SOURCE RECORDS:
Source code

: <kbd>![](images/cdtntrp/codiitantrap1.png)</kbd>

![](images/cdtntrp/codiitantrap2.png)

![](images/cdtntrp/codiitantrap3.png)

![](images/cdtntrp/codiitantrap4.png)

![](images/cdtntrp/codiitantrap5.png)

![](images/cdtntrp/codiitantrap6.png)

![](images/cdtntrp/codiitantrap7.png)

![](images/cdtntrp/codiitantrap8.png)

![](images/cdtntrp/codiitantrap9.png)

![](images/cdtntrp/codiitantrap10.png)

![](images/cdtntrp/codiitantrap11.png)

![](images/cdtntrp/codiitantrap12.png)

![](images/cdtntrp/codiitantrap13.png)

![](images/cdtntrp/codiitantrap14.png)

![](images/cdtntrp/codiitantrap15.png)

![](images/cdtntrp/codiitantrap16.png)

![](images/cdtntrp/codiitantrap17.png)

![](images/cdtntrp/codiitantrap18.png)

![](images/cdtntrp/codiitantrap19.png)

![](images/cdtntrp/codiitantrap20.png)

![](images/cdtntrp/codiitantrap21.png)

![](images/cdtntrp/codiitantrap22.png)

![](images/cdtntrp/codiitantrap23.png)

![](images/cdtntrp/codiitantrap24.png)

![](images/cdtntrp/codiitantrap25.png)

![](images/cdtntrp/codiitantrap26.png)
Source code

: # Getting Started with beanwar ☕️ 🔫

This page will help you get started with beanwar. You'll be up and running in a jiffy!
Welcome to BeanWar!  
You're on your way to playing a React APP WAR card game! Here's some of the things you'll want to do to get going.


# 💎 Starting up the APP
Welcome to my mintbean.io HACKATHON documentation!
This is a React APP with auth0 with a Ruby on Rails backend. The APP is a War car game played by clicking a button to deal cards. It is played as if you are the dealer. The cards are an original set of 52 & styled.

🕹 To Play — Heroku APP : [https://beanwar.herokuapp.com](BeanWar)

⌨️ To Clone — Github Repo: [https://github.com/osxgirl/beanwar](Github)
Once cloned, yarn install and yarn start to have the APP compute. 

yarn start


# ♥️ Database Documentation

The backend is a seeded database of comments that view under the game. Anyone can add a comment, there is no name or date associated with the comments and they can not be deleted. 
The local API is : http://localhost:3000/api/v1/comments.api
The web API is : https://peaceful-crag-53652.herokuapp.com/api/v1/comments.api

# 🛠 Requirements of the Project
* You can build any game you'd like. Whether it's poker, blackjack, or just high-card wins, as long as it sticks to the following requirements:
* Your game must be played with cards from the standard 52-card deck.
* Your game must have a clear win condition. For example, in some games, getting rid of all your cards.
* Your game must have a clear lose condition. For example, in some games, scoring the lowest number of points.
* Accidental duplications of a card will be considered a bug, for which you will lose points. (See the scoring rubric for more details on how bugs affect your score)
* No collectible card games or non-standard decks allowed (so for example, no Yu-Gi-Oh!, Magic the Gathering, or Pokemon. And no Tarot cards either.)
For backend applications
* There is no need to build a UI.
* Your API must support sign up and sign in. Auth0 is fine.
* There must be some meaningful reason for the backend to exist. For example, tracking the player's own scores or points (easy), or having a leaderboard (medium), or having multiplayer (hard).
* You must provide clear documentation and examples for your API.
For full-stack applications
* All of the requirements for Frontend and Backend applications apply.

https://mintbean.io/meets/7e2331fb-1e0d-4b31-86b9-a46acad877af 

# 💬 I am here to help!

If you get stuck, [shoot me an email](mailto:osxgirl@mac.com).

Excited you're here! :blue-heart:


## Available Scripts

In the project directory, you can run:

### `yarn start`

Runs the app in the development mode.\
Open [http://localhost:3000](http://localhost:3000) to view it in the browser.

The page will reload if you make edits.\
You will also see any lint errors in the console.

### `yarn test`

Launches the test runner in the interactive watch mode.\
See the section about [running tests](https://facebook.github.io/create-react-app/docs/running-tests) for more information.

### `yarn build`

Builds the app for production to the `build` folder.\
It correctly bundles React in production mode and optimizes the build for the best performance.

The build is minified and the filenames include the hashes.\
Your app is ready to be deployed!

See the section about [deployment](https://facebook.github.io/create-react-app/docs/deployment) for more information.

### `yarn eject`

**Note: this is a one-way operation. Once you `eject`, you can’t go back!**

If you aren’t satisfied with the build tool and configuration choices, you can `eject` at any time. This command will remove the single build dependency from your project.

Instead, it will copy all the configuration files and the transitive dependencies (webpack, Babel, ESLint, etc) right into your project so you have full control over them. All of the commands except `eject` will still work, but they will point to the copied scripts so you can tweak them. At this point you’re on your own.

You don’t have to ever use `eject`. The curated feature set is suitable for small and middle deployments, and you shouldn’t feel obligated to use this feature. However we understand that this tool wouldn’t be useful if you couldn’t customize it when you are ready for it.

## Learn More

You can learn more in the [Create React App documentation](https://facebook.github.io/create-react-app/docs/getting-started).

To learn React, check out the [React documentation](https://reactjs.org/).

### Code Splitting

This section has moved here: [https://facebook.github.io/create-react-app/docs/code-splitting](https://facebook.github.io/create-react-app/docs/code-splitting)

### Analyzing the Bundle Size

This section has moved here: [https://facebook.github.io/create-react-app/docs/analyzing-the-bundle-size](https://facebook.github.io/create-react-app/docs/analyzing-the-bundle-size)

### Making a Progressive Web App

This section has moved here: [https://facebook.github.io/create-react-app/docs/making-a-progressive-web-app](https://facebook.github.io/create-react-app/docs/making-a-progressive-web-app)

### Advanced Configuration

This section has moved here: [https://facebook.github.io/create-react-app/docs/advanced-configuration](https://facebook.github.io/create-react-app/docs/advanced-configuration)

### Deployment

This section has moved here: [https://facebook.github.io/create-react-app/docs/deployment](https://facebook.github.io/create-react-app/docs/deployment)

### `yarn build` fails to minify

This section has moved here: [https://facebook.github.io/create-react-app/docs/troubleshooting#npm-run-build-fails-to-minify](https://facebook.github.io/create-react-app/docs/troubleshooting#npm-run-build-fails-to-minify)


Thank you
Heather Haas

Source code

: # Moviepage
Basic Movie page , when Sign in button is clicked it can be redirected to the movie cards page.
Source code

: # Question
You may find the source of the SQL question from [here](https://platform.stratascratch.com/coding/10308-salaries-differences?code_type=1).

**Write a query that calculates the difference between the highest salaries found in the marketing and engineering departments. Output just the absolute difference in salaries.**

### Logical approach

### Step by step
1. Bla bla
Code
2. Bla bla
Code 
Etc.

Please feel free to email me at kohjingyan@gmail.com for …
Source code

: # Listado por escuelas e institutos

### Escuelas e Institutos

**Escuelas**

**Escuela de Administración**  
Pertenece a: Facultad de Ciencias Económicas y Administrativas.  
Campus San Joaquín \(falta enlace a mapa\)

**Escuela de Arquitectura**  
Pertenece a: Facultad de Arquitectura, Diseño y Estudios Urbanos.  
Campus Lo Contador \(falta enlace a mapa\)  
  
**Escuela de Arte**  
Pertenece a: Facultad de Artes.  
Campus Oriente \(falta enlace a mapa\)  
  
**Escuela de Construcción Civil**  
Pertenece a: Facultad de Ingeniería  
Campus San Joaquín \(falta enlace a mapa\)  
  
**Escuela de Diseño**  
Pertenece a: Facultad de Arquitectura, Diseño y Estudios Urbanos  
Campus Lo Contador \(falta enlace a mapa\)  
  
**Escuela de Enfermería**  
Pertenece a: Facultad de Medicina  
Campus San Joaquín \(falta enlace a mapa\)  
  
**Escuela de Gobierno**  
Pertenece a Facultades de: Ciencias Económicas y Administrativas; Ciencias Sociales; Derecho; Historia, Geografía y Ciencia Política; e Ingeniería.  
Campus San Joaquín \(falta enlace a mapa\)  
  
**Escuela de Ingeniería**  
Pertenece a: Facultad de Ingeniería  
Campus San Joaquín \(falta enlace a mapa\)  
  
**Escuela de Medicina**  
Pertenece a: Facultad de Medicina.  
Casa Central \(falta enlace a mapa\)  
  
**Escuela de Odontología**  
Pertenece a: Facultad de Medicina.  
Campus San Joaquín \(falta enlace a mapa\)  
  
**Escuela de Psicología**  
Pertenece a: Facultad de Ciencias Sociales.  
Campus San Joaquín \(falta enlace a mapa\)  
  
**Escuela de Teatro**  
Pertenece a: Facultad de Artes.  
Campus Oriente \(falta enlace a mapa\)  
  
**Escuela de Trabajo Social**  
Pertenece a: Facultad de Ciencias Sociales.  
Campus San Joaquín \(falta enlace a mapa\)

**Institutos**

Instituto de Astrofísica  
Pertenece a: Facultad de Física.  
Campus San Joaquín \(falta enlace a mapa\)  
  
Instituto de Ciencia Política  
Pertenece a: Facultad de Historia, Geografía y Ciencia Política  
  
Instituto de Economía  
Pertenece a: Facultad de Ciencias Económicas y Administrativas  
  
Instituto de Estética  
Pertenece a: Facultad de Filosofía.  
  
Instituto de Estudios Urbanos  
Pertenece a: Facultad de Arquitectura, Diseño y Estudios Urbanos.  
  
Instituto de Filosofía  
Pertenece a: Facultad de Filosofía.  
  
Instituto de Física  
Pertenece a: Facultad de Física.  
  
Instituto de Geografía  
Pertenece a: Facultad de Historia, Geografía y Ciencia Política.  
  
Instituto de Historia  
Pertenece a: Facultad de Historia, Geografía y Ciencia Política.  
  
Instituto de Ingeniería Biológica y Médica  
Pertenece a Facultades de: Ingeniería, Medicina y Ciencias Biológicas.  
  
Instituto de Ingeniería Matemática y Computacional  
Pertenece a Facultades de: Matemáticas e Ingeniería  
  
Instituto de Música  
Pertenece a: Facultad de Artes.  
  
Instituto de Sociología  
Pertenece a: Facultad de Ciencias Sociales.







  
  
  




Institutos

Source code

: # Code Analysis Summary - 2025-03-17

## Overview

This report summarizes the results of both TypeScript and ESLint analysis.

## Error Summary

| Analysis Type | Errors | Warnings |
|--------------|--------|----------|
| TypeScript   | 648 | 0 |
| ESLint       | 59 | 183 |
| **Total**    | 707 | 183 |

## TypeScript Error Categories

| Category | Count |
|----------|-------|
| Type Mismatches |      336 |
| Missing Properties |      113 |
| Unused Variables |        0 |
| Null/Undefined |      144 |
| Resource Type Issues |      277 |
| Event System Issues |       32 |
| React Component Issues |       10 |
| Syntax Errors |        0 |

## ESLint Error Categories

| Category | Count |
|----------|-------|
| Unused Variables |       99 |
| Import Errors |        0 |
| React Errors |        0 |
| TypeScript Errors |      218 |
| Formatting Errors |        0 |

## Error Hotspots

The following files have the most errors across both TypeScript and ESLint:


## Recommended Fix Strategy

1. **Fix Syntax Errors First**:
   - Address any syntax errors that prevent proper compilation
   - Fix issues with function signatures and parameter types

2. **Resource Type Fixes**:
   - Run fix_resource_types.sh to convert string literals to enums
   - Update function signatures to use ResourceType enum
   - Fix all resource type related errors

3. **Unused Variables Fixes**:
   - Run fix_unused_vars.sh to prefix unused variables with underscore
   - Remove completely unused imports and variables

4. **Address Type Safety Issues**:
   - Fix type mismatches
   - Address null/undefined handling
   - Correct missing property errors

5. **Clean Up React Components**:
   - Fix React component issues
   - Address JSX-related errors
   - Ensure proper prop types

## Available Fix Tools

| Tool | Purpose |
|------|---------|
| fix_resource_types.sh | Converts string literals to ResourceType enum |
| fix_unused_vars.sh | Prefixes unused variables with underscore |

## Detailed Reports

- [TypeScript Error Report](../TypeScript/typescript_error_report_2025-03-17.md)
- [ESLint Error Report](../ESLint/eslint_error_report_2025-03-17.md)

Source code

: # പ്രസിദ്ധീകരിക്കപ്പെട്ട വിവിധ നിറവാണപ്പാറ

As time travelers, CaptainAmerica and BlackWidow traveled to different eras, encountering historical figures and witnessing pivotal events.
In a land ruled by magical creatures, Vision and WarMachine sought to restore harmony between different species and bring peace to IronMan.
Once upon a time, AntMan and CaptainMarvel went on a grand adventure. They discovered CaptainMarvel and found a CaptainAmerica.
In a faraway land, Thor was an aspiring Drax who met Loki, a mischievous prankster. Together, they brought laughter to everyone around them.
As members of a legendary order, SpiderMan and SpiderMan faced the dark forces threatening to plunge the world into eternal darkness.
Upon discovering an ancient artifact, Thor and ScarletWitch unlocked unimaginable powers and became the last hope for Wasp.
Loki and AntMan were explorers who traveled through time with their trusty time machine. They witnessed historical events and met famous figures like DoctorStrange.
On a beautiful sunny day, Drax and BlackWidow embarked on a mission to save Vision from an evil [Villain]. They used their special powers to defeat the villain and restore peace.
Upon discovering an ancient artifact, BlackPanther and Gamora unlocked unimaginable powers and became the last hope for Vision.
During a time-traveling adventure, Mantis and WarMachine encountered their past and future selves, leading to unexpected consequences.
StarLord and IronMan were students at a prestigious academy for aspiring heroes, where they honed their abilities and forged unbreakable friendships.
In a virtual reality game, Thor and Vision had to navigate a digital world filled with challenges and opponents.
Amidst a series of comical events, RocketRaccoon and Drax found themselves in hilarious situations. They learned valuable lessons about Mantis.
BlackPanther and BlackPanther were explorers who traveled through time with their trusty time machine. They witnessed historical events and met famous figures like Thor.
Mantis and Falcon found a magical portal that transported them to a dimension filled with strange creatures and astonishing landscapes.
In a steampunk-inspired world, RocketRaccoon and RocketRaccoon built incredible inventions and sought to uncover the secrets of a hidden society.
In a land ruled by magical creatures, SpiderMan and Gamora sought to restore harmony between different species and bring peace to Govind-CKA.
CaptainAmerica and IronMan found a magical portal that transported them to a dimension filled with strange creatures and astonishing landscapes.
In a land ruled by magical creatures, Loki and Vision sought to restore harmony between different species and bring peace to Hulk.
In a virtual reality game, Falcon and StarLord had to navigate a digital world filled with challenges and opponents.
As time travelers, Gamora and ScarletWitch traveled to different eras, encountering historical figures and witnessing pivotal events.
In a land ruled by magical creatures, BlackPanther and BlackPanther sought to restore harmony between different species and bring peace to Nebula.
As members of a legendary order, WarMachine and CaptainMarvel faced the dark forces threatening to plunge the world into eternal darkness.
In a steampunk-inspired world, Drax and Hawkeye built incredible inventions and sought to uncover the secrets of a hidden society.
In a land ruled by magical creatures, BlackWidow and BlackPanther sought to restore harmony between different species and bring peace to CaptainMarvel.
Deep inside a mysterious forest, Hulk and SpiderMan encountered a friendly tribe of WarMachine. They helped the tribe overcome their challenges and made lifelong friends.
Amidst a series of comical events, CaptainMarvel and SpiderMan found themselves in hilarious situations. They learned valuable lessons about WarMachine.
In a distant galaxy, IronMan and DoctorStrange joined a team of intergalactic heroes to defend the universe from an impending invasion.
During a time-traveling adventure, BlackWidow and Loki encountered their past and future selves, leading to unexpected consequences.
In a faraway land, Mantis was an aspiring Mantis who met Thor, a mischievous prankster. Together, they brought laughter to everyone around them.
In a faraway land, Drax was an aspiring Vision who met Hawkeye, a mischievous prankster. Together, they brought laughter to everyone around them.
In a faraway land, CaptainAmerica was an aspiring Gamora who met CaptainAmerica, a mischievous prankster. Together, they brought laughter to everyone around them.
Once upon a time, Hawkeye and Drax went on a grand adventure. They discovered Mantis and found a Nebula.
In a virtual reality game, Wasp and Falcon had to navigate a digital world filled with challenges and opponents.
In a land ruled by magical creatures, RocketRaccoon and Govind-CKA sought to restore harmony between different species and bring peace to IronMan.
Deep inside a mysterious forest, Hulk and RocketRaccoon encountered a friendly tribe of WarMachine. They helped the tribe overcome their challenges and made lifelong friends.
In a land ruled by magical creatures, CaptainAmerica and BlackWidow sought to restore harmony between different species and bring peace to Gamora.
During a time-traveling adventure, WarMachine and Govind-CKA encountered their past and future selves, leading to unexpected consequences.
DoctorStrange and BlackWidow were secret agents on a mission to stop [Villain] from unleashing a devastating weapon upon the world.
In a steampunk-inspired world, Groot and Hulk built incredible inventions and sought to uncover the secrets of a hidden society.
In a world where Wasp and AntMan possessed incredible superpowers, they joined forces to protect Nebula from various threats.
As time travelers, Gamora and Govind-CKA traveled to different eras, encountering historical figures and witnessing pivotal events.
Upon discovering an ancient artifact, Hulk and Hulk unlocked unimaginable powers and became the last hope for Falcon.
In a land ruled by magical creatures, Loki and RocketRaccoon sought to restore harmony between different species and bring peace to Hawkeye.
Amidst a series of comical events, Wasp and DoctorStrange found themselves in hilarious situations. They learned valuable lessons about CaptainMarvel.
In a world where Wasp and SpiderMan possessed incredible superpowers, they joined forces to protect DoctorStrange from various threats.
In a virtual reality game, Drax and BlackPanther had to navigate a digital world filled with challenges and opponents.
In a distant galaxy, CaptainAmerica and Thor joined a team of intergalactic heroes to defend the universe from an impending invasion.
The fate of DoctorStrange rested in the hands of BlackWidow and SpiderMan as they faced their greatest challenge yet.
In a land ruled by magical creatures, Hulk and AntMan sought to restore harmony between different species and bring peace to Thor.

WHAT THE EXERCISE ASKS:
Identify every line above that includes the word "made", and show those lines.

TASK ANSWER:
Deep inside a mysterious forest, Hulk and SpiderMan encountered a friendly tribe of WarMachine. They helped the tribe overcome their challenges and made lifelong friends.
Deep inside a mysterious forest, Hulk and RocketRaccoon encountered a friendly tribe of WarMachine. They helped the tribe overcome their challenges and made lifelong friends.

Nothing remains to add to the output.